Penyebaran sekolah negeri yang tidak merata di setiap kecamatan dan kelurahan, sementara pembagian zonasinya didasarkan pada wilayah administrasi Kecamatan. Belum lagi pemetaan antara jumlah sekolah dengan penduduk belum bisa dikatakan berimbang, hal ini menambah persoalan musiman tahunan yang belum terjawab penyelesaianya oleh Pemerintah.
Dinamika persoalan ini memunculkan ruang – ruang praktek potensi kecurangan dan bahkan melakukan sebuah perbuatan yang bersinggungan dengan melanggar hukum.
Bisa jadi orang tua dalam memperjuangkan agar anak tercintanya ini masuk Sekolah yang di inginkannya membuat trobosan trobosan ilegal.
Upaya main trobos ini gayung bersambut terbukti dari tahun ke tahun ada saja praktek yang dilakukan oleh Oknum pejabat dilingkungan dunia pendidikan dan oknum pejabat pemerintah serta para makelar/ CALO sekolah yang berkeliaran untuk memuluskan trobosan tersebut.

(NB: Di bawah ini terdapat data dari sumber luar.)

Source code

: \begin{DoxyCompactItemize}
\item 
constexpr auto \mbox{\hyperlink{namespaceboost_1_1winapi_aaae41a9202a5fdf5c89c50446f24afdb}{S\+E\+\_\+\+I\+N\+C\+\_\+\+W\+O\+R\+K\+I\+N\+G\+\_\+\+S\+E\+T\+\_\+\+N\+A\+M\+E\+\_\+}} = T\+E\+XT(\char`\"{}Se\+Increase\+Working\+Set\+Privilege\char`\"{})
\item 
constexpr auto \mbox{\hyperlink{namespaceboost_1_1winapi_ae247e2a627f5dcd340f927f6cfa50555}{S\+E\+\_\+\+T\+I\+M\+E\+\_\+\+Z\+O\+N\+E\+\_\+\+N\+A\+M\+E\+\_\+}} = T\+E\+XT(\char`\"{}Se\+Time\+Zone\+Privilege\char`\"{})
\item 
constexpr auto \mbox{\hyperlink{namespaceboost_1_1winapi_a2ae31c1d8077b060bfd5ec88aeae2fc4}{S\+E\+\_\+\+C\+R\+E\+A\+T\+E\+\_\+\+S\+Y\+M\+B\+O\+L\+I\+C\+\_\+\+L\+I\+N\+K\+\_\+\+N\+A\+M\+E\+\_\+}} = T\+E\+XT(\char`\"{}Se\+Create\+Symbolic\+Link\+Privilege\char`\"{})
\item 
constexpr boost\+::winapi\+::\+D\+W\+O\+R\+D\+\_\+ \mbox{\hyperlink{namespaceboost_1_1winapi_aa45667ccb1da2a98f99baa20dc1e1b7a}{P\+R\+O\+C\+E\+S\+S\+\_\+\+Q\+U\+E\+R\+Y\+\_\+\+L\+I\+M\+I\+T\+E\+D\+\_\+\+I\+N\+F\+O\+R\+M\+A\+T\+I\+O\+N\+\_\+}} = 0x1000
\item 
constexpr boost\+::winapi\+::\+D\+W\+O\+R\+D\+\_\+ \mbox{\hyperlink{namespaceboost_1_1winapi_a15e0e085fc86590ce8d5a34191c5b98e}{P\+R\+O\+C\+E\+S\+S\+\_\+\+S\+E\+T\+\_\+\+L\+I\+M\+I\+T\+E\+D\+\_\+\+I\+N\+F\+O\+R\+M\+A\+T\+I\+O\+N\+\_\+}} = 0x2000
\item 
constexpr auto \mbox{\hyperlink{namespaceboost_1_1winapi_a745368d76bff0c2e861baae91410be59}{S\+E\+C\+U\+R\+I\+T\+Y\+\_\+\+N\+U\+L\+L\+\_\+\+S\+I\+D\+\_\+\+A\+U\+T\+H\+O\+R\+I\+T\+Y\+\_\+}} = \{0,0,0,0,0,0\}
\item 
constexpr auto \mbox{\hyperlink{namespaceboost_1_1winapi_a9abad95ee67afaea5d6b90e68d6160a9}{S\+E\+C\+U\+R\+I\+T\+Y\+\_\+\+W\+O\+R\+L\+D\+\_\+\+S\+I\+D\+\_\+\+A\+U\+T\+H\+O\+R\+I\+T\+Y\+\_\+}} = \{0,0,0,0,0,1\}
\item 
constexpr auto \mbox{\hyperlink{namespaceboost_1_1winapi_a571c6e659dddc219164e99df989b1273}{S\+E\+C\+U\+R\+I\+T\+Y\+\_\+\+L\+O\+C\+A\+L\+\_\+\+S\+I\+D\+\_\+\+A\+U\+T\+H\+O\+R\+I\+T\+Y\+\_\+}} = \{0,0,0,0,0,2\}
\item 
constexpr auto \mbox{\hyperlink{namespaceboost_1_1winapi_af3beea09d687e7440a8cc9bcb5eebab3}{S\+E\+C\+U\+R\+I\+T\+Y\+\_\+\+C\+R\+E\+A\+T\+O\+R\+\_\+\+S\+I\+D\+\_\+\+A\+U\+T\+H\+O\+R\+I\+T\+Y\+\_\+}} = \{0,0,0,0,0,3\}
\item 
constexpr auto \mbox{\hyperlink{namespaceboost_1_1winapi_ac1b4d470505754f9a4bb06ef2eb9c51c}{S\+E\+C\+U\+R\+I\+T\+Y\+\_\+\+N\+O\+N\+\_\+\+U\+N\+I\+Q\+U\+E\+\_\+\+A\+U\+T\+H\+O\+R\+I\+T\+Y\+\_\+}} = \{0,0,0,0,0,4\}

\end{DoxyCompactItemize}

Adanya jual beli kursi sekolah, tarikan sejumlah uang / Pungutan Liar, penerbitan Surat Keterangan Tidak Mampu (SKTM) palsu, Sertipikat lomba / prestasi palsu, hingga praktek manipulasi data dengan mutasi pencatatan anggota keluarga pada Kartu Keluarga yang domisilinya terdekat secara zonasi dengan sekolahan yang di tuju / domisili palsu, hal ini semua termasuk perbuatan menyampaikan keterangan tidak benar dan jelas melanggar hukum.
Maka para orang tua mohon hati hati, demi memperjuangkan anak, jangan percaya dengan Calo dan makelar Kursi sekolah hingga melakukan trobosan perbuatan melanggar hukum.

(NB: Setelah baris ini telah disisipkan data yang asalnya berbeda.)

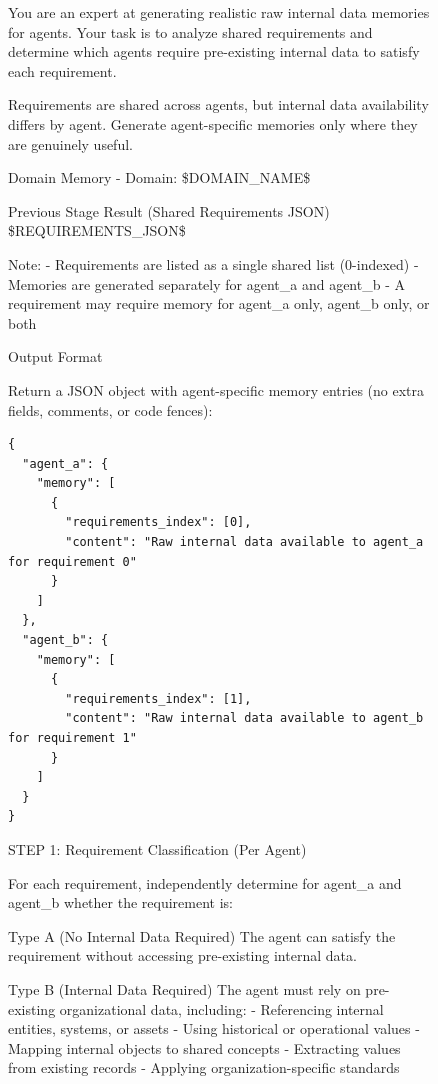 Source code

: \clearpage
\begin{figure}[t]
\centering
\begin{tcolorbox}[
  colframe=black,
  colback=gray!10,
  arc=2mm,
  boxrule=1.5pt,
  title=\textbf{Prompts},
  fonttitle=\bfseries,
]
\small
You are an expert at generating realistic raw internal data memories for agents.
Your task is to analyze shared requirements and determine which agents require pre-existing internal data to satisfy each requirement.

Requirements are shared across agents, but internal data availability differs by agent.
Generate agent-specific memories only where they are genuinely useful.

Domain Memory
- Domain: \$DOMAIN\_NAME\$

Previous Stage Result (Shared Requirements JSON)
\$REQUIREMENTS\_JSON\$

Note:
- Requirements are listed as a single shared list (0-indexed)
- Memories are generated separately for agent\_a and agent\_b
- A requirement may require memory for agent\_a only, agent\_b only, or both

Output Format

Return a JSON object with agent-specific memory entries (no extra fields, comments, or code fences):

\begin{verbatim}
{
  "agent_a": {
    "memory": [
      {
        "requirements_index": [0],
        "content": "Raw internal data available to agent_a for requirement 0"
      }
    ]
  },
  "agent_b": {
    "memory": [
      {
        "requirements_index": [1],
        "content": "Raw internal data available to agent_b for requirement 1"
      }
    ]
  }
}
\end{verbatim}



STEP 1: Requirement Classification (Per Agent)

For each requirement, independently determine for agent\_a and agent\_b whether the requirement is:

Type A (No Internal Data Required)
The agent can satisfy the requirement without accessing pre-existing internal data.

Type B (Internal Data Required)
The agent must rely on pre-existing organizational data, including:
- Referencing internal entities, systems, or assets
- Using historical or operational values
- Mapping internal objects to shared concepts
- Extracting values from existing records
- Applying organization-specific standards


\end{tcolorbox}
\end{figure}
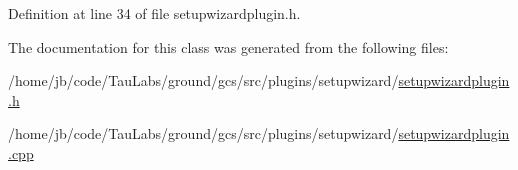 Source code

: \-Definition at line 34 of file setupwizardplugin.\-h.



\-The documentation for this class was generated from the following files\-:\begin{DoxyCompactItemize}
\item 
/home/jb/code/\-Tau\-Labs/ground/gcs/src/plugins/setupwizard/\hyperlink{setupwizardplugin_8h}{setupwizardplugin.\-h}\item 
/home/jb/code/\-Tau\-Labs/ground/gcs/src/plugins/setupwizard/\hyperlink{setupwizardplugin_8cpp}{setupwizardplugin.\-cpp}\end{DoxyCompactItemize}
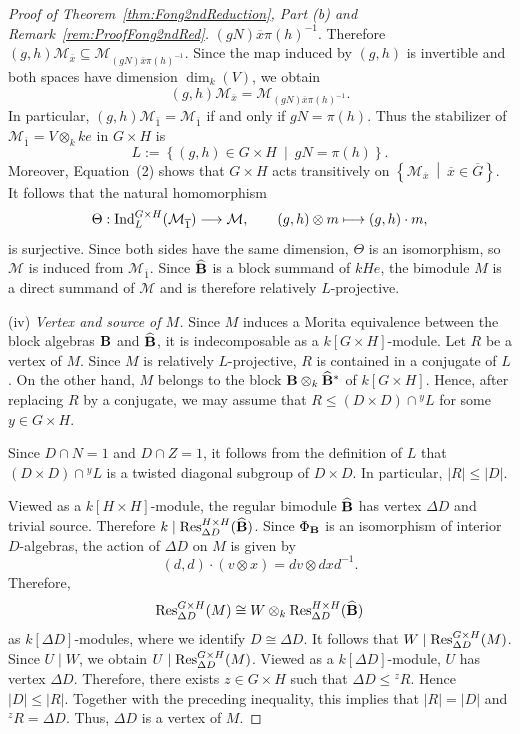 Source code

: \begin{proof}[Proof of Theorem~\ref{thm:Fong2ndReduction}, Part {\rm(b)} and
Remark~\ref{rem:ProofFong2ndRed}]{\leavevmode}
$(gN)\overline x\pi(h)^{-1}$. Therefore $(g,h)\mathcal M_{\overline x} \subseteq \mathcal M_{(gN)\overline x\pi(h)^{-1}}$.
Since the map induced by $(g,h)$ is invertible and both spaces have dimension $\dim_k(V)$, we obtain
\[
(g,h)\mathcal M_{\overline x}=\mathcal M_{(gN)\overline x\pi(h)^{-1}}.
\tag{2}
\]
In particular, $(g,h)\mathcal M_{\overline1}=\mathcal M_{\overline1}$ if and only if $gN=\pi(h)$. Thus the stabilizer of $\mathcal M_{\overline1}=V\otimes_k ke$ in $G\times H$ is
\[
L:=\left\{(g,h)\in G\times H\ \middle|\ gN=\pi(h) \right\}.
\]
Moreover, Equation~{\rm(2)} shows that $G\times H$ acts transitively on $\left\{\mathcal M_{\overline x}\ \middle|\ \overline x\in\overline G\right\}$. It follows that the natural homomorphism
\[
\Theta:\operatorname{Ind}_L^{G\times H}(\mathcal M_{\overline1})\longrightarrow\mathcal M,\qquad(g,h)\otimes m\longmapsto(g,h)\cdot m,
\]
is surjective. Since both sides have the same dimension, $\Theta$ is an isomorphism, so $\mathcal M$ is induced from $\mathcal M_{\overline1}$. Since $\widehat{{\mathbf{B}}}$ is a block summand of $kHe$, the bimodule $M$ is a direct summand of $\mathcal M$ and is therefore
relatively $L$-projective.

\smallskip
\noindent
{\rm(iv)} \emph{Vertex and source of $M$.}
Since $M$ induces a Morita equivalence between the block algebras ${\mathbf{B}}$ and $\widehat{{\mathbf{B}}}$, it is indecomposable as a $k[G\times H]$-module. Let $R$ be a vertex of $M$. Since $M$ is relatively $L$-projective, $R$ is contained in a conjugate of $L$. On the other hand, $M$ belongs to the block ${\mathbf{B}}\otimes_k\widehat{{\mathbf{B}}}^*$ of $k[G\times H]$. Hence, after replacing $R$ by a conjugate, we may assume that $R\leq (D\times D)\cap{}^yL$ for some $y\in G\times H$.

Since $D\cap N=1$ and $D\cap Z=1$, it follows from the definition of $L$ that $(D\times D)\cap{}^yL$ is a twisted diagonal
subgroup of $D\times D$.
In particular, $|R|\leq |D|$.

Viewed as a $k[H\times H]$-module, the regular bimodule $\widehat{{\mathbf{B}}}$ has vertex $\Delta D$ and trivial source. Therefore $k\mid
\operatorname{Res}_{\Delta D}^{H\times H}(\widehat{{\mathbf{B}}})$. Since $\Phi_{{\mathbf{B}}}$ is an isomorphism of interior
$D$-algebras, the action of $\Delta D$ on $M$ is given by
\[
(d,d)\cdot(v\otimes x) =dv\otimes dxd^{-1}.
\]
Therefore,
\[
\operatorname{Res}_{\Delta D}^{G\times H}(M)\cong W\otimes_k
\operatorname{Res}_{\Delta D}^{H\times H}(\widehat{{\mathbf{B}}})
\]
as $k[\Delta D]$-modules, where we identify
$D\cong\Delta D$. 
It follows that $W\mid\operatorname{Res}_{\Delta D}^{G\times H}(M)$. Since $U\mid W$, we obtain $U\mid \operatorname{Res}_{\Delta D}^{G\times H}(M)$.
Viewed as a $k[\Delta D]$-module, $U$ has vertex
$\Delta D$. Therefore, there exists $z\in G\times H$ such that $\Delta D\leq{}^zR$.
Hence $|D|\leq |R|$. Together with the preceding inequality, this implies that $|R|=|D|$ and ${}^zR=\Delta D$. Thus, $\Delta D$ is a vertex of $M$.


\end{proof}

Ironisnya, seiring berakhirnya masa Penerimaan Peserta Didik Baru (PPDB) 2024 di Jawa Barat, muncul isu kepermukaan yang menyebutkan banyaknya oknum calo dan makelar kursi yang kecewa alias gigit jari karena tidak berhasil menitipkan calon siswa didik masuk ke sekolah favorit. Pasalnya, Dinas Pendidikan Jawa Barat memperketat pengawasan dan memperbaiki sistem untuk mencegah kecurangan.

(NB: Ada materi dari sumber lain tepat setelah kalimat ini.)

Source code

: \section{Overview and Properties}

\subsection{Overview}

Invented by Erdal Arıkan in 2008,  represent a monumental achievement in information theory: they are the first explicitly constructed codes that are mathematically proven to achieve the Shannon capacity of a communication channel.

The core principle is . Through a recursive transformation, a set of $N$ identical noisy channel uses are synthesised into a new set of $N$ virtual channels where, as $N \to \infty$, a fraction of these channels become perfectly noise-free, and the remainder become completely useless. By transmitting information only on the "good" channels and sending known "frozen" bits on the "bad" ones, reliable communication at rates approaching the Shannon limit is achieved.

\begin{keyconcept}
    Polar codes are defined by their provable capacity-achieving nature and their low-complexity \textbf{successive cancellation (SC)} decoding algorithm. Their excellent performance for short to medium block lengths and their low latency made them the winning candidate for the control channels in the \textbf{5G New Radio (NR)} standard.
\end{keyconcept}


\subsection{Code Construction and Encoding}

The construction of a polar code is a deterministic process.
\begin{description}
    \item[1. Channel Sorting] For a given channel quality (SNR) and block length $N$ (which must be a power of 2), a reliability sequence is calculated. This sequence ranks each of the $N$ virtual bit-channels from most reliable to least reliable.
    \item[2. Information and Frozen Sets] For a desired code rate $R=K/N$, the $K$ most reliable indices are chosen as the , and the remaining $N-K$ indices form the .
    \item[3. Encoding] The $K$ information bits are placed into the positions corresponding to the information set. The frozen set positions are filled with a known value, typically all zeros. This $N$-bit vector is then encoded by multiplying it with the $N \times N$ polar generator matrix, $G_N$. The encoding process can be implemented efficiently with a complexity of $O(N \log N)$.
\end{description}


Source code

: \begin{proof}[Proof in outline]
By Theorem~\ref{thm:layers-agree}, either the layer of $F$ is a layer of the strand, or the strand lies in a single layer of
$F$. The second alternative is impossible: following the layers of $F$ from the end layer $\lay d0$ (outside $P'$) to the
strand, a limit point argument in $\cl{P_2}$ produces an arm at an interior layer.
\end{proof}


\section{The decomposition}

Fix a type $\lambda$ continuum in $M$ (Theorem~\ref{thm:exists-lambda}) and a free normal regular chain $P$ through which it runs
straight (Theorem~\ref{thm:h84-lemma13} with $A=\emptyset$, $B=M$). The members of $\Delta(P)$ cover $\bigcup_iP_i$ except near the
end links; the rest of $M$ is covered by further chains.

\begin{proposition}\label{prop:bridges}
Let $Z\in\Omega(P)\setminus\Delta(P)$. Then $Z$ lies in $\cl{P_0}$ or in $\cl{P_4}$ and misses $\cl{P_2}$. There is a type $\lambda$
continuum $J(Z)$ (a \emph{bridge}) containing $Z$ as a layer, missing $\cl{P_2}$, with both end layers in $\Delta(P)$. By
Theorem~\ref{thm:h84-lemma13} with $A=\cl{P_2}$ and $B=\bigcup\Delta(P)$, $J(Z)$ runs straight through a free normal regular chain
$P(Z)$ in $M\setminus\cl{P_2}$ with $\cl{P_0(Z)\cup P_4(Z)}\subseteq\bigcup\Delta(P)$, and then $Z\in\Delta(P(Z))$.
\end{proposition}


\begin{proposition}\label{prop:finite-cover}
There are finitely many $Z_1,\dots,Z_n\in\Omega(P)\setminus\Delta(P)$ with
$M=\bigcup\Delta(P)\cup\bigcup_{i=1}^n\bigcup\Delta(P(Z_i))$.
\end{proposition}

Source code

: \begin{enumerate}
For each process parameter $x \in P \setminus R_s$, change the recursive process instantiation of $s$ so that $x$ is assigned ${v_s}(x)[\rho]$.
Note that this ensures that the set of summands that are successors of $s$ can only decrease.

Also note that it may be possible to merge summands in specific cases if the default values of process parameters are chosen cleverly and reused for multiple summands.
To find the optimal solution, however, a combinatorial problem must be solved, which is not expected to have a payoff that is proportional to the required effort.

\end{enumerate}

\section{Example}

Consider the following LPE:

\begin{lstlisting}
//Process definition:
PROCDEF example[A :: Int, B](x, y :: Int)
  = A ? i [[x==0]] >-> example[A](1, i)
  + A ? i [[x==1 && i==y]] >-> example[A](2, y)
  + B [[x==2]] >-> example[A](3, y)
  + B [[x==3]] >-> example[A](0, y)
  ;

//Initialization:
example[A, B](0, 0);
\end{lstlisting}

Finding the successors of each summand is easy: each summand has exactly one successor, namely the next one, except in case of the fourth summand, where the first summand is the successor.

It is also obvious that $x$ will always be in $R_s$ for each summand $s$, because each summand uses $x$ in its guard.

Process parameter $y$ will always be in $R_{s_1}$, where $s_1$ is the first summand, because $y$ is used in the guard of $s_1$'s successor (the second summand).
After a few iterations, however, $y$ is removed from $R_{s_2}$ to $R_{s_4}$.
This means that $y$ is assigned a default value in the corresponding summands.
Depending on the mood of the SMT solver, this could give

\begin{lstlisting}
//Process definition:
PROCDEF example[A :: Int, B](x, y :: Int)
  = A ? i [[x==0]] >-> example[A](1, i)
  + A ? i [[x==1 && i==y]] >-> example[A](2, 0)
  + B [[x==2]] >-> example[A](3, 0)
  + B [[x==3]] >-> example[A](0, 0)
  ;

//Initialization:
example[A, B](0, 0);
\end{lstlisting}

Langkah tegas Dinas Pendidikan Jawa Barat itu membuahkan hasil positif. Buktinya, banyak oknum pejabat, anggota dewan legislatif, aparat penegak hukum, LSM hingga oknum yang mengatasnamakan dirinya/kelompoknya dari organisasi profesi jurnalis yang dibuat kecewa karena upaya mereka tidak berhasil dalam meloloskan calon siswa didiknya.
Masyarakat luas menyambut baik upaya yang dilakukan oleh Dinas Pendidikan Jawa Barat. Banyak orang tua merasa lega karena proses PPDB kali ini lebih transparan dan adil. “Saya sangat senang melihat adanya perubahan positif ini. Semoga ke depannya, sistem seperti ini dapat terus dipertahankan,” ungkap seorang orang tua yang tidak ingin disebutkan namanya.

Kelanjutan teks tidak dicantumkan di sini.